I do understand it is concerning to face functioning in a ‘free market’ which is actually governed by market forces, instead of you governing them, but I am afraid that is the way things are supposed to be done. You can’t hold back the tide.

Kind Regards,




  1. So it’s not stealing?

    I’m very uneasy with what Mandelson is proposing as they’re most definitely trying to tie the market up, restrict consumer choice &/or shape it into something they understand.

    However there is a culture that seems to say digital theft is somehow more acceptable than other types of theft – that it isn’t theft at all. And I’m just as uncomfortable with that!

    • What I do know, is that I was happy to swallow the argument taht it was stealing until recently. THere is a post called pirates, and another one which deals with news.

      The answer is no, I don’t think it is. I people are going to use a tool which allows them to share data quickly, and in such small formats-and asking them not to, is like asking people not to use their own personal printing press.

      With music especially there is enough evidence to show that a)people who download still buy music. In fact, the people who download the most, are generally the same people who are buying the most.

      If music and films are available at a reasonable unit cost, people will pay for them. Especially given the quality issues, and virus issues in illegal downloads. I download more films through legal sites, than illegal. People might be exposed to more music, more film, through downloading- but they are still buying, and paying. IF the product is what they need, at the price. I don’t buy a £13,99 album, to hear a couple of tracks, and then realise I don’t like it any more. I pay a couple of quid for a song that I like. I will probably download stuff illegally, listen, decide if I like- then download a decent quality, virus free track.

      And when we look at the entertainment industry especially- this has democratised it. THe removal of the only means of distribution from small hands, means that thousands of new record labels are springing up. My boyfriend is a musician, he is as pleased by his illegal downloads, as he is by the legal ones. Because it means people are hearing his music. He isn’t losing money, someone is copying what he has put out there. Someone else is hearing music he put out there. Because he is getting exposure-and it reflects in his legal sales, gig bookings, reviews.

      A pop star would be quite happy to go on a show to plug and sing a record- to reach an audience.
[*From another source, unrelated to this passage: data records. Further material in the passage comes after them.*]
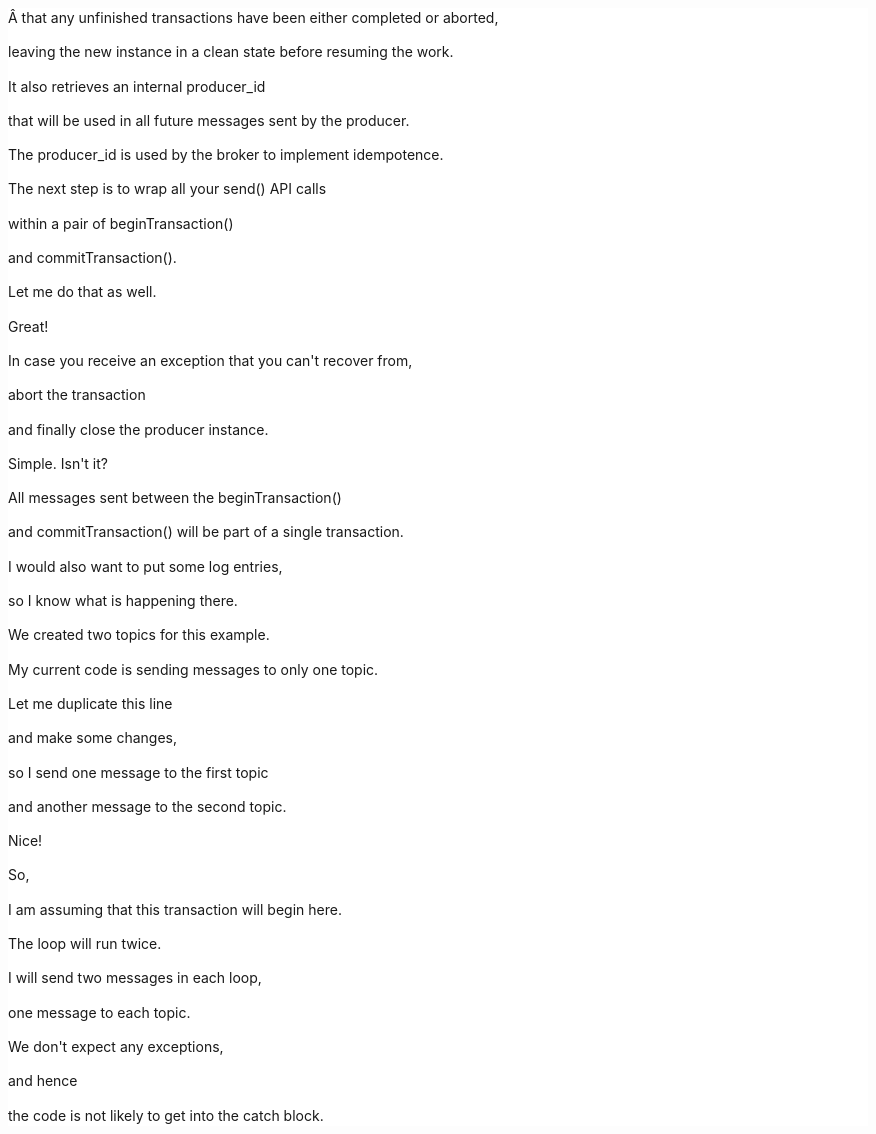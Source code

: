 Â that any unfinished transactions have been either completed or aborted,

leaving the new instance in a clean state before resuming the work.

It also retrieves an internal producer_id

that will be used in all future messages sent by the producer.

The producer_id is used by the broker to implement idempotence.

The next step is to wrap all your send() API calls

within a pair of beginTransaction()

and commitTransaction().

Let me do that as well.

Great!

In case you receive an exception that you can't recover from,

abort the transaction

and finally close the producer instance.

Simple. Isn't it?

All messages sent between the beginTransaction()

and commitTransaction() will be part of a single transaction.

I would also want to put some log entries,

so I know what is happening there.

We created two topics for this example.

My current code is sending messages to only one topic.

Let me duplicate this line

and make some changes,

so I send one message to the first topic

and another message to the second topic.

Nice!

So,

I am assuming that this transaction will begin here.

The loop will run twice.

I will send two messages in each loop,

one message to each topic.

We don't expect any exceptions,

and hence

the code is not likely to get into the catch block.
Is it stealing or advertising-when they are targetting the share of the market they want their songs exposed to? The ability to control what a large share of the market sees, or hears, is gone. I don’t think that is bad.

      Am sorry but it is actually a basic principle of the free market that Rupert Murdoch is so passionate about, that the market dictates what they want.
      If Rupert Murdoch cannot figure out how to adapt his business to survive with the new tools, then he really needs to adapt.

      The entertainment and media, have historically been business, where a small number of companies have dictated to market forces, what they will watch, what will be paid- and a small number of people have grown obscenely wealthy. If this new tool means that market forces will now be dictating to the media, to a larger extent-then great.

      The internet means that people can share information, they can’t steal it without it first being obtained-and Rupert Murdoch can dictate pricing at the point information is obtained, but not what people do with it after they have bought it.

      I think with news, it is more concerning how print media will survive-there are less options available for commercial viability- but other news organisations don’t view people looking at their articles, as theft. They still see it as spreading to a wider audience. And the idea that somehow this should change, because Rupert Murdoch has decided it is theft- no. Sorry. Don’t buy it anymore.

      People are not going to stop downloading. THey will still pay companies who are providing what they want, at a reasonable price. But the idea that we should be restricting peoples access to communication and information, to protect Rupert Murdochs market share, because he can’t dictate to the market the way he did- pre internet- no. Adapt. Thats what businesses do.